DATA SHOWN:
════════════════

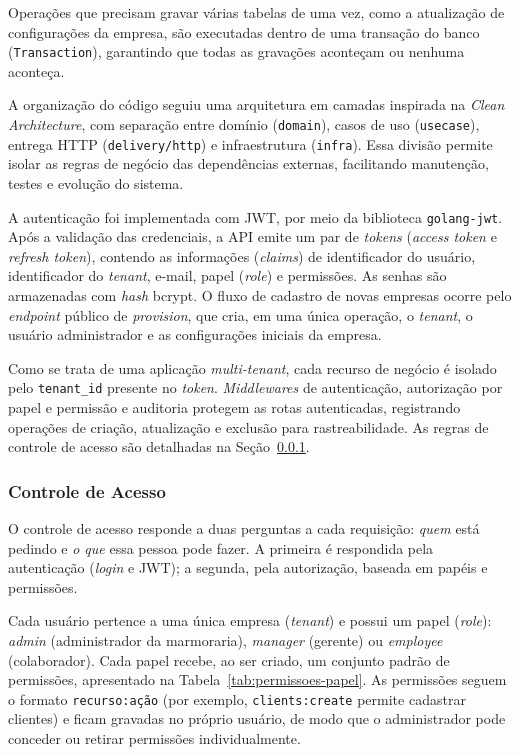 Operações que precisam gravar várias tabelas de uma vez, como a atualização de configurações da empresa, são executadas dentro de uma transação do banco (\texttt{Transaction}), garantindo que todas as gravações aconteçam ou nenhuma aconteça.

A organização do código seguiu uma arquitetura em camadas inspirada na \textit{Clean Architecture}, com separação entre domínio (\texttt{domain}), casos de uso (\texttt{usecase}), entrega HTTP (\texttt{delivery/\allowbreak{}http}) e infraestrutura (\texttt{infra}). Essa divisão permite isolar as regras de negócio das dependências externas, facilitando manutenção, testes e evolução do sistema.

A autenticação foi implementada com JWT, por meio da biblioteca \texttt{golang-jwt}. Após a validação das credenciais, a API emite um par de \textit{tokens} (\textit{access token} e \textit{refresh token}), contendo as informações (\textit{claims}) de identificador do usuário, identificador do \textit{tenant}, e-mail, papel (\textit{role}) e permissões. As senhas são armazenadas com \textit{hash} bcrypt. O fluxo de cadastro de novas empresas ocorre pelo \textit{endpoint} público de \textit{provision}, que cria, em uma única operação, o \textit{tenant}, o usuário administrador e as configurações iniciais da empresa.

Como se trata de uma aplicação \textit{multi-tenant}, cada recurso de negócio é isolado pelo \texttt{tenant\_id} presente no \textit{token}. \textit{Middlewares} de autenticação, autorização por papel e permissão e auditoria protegem as rotas autenticadas, registrando operações de criação, atualização e exclusão para rastreabilidade. As regras de controle de acesso são detalhadas na Seção~\ref{sec:controle-acesso}.

\subsubsection{Controle de Acesso}
\label{sec:controle-acesso}

O controle de acesso responde a duas perguntas a cada requisição: \emph{quem} está pedindo e \emph{o que} essa pessoa pode fazer. A primeira é respondida pela autenticação (\textit{login} e JWT); a segunda, pela autorização, baseada em papéis e permissões.

Cada usuário pertence a uma única empresa (\textit{tenant}) e possui um papel (\textit{role}): \textit{admin} (administrador da marmoraria), \textit{manager} (gerente) ou \textit{employee} (colaborador). Cada papel recebe, ao ser criado, um conjunto padrão de permissões, apresentado na Tabela~\ref{tab:permissoes-papel}. As permissões seguem o formato \texttt{recurso:ação} (por exemplo, \texttt{clients:create} permite cadastrar clientes) e ficam gravadas no próprio usuário, de modo que o administrador pode conceder ou retirar permissões individualmente.

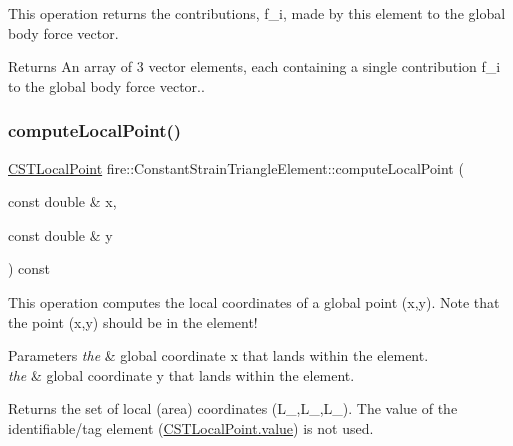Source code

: This operation returns the contributions, f\+\_\+i, made by this element to the global body force vector. \begin{DoxyReturn}{Returns}
An array of 3 vector elements, each containing a single contribution f\+\_\+i to the global body force vector.. 
\end{DoxyReturn}
\mbox{\label{a00789_a772e106e996b0d757332ca59b9c7f159}} 
\subsubsection{\texorpdfstring{compute\+Local\+Point()}{computeLocalPoint()}}
{\footnotesize\ttfamily \hyperlink{a00210_a124b14f4255dab47a3f7235a02cc65ee}{C\+S\+T\+Local\+Point} fire\+::\+Constant\+Strain\+Triangle\+Element\+::compute\+Local\+Point (\begin{DoxyParamCaption}\item[{const double \&}]{x,  }\item[{const double \&}]{y }\end{DoxyParamCaption}) const}

This operation computes the local coordinates of a global point (x,y). Note that the point (x,y) should be in the element! 
\begin{DoxyParams}{Parameters}
{\em the} & global coordinate x that lands within the element. \\
\hline
{\em the} & global coordinate y that lands within the element. \\
\hline
\end{DoxyParams}
\begin{DoxyReturn}{Returns}
the set of local (area) coordinates (L\+\_,L\+\_,L\+\_). The value of the identifiable/tag element (\hyperlink{a00797_a4aa238990585cb35d1902140ebe6fb9f}{C\+S\+T\+Local\+Point.\+value}) is not used. 
\end{DoxyReturn}
\mbox{\label{a00789_aaec00b05b8a6af567d2f5b39b1bb5611}}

════════════════

TASK STATEMENT: The lines running from the beginning of the listing above through the line that holds "O controle de" are to be duplicated exactly, both ends kept, pictures omitted.

REPLY:
 Operações que precisam gravar várias tabelas de uma vez, como a atualização de configurações da empresa, são executadas dentro de uma transação do banco (\texttt{Transaction}), garantindo que todas as gravações aconteçam ou nenhuma aconteça.

A organização do código seguiu uma arquitetura em camadas inspirada na \textit{Clean Architecture}, com separação entre domínio (\texttt{domain}), casos de uso (\texttt{usecase}), entrega HTTP (\texttt{delivery/\allowbreak{}http}) e infraestrutura (\texttt{infra}). Essa divisão permite isolar as regras de negócio das dependências externas, facilitando manutenção, testes e evolução do sistema.

A autenticação foi implementada com JWT, por meio da biblioteca \texttt{golang-jwt}. Após a validação das credenciais, a API emite um par de \textit{tokens} (\textit{access token} e \textit{refresh token}), contendo as informações (\textit{claims}) de identificador do usuário, identificador do \textit{tenant}, e-mail, papel (\textit{role}) e permissões. As senhas são armazenadas com \textit{hash} bcrypt. O fluxo de cadastro de novas empresas ocorre pelo \textit{endpoint} público de \textit{provision}, que cria, em uma única operação, o \textit{tenant}, o usuário administrador e as configurações iniciais da empresa.

Como se trata de uma aplicação \textit{multi-tenant}, cada recurso de negócio é isolado pelo \texttt{tenant\_id} presente no \textit{token}. \textit{Middlewares} de autenticação, autorização por papel e permissão e auditoria protegem as rotas autenticadas, registrando operações de criação, atualização e exclusão para rastreabilidade. As regras de controle de acesso são detalhadas na Seção~\ref{sec:controle-acesso}.

\subsubsection{Controle de Acesso}
\label{sec:controle-acesso}

O controle de acesso responde a duas perguntas a cada requisição: \emph{quem} está pedindo e \emph{o que} essa pessoa pode fazer. A primeira é respondida pela autenticação (\textit{login} e JWT); a segunda, pela autorização, baseada em papéis e permissões.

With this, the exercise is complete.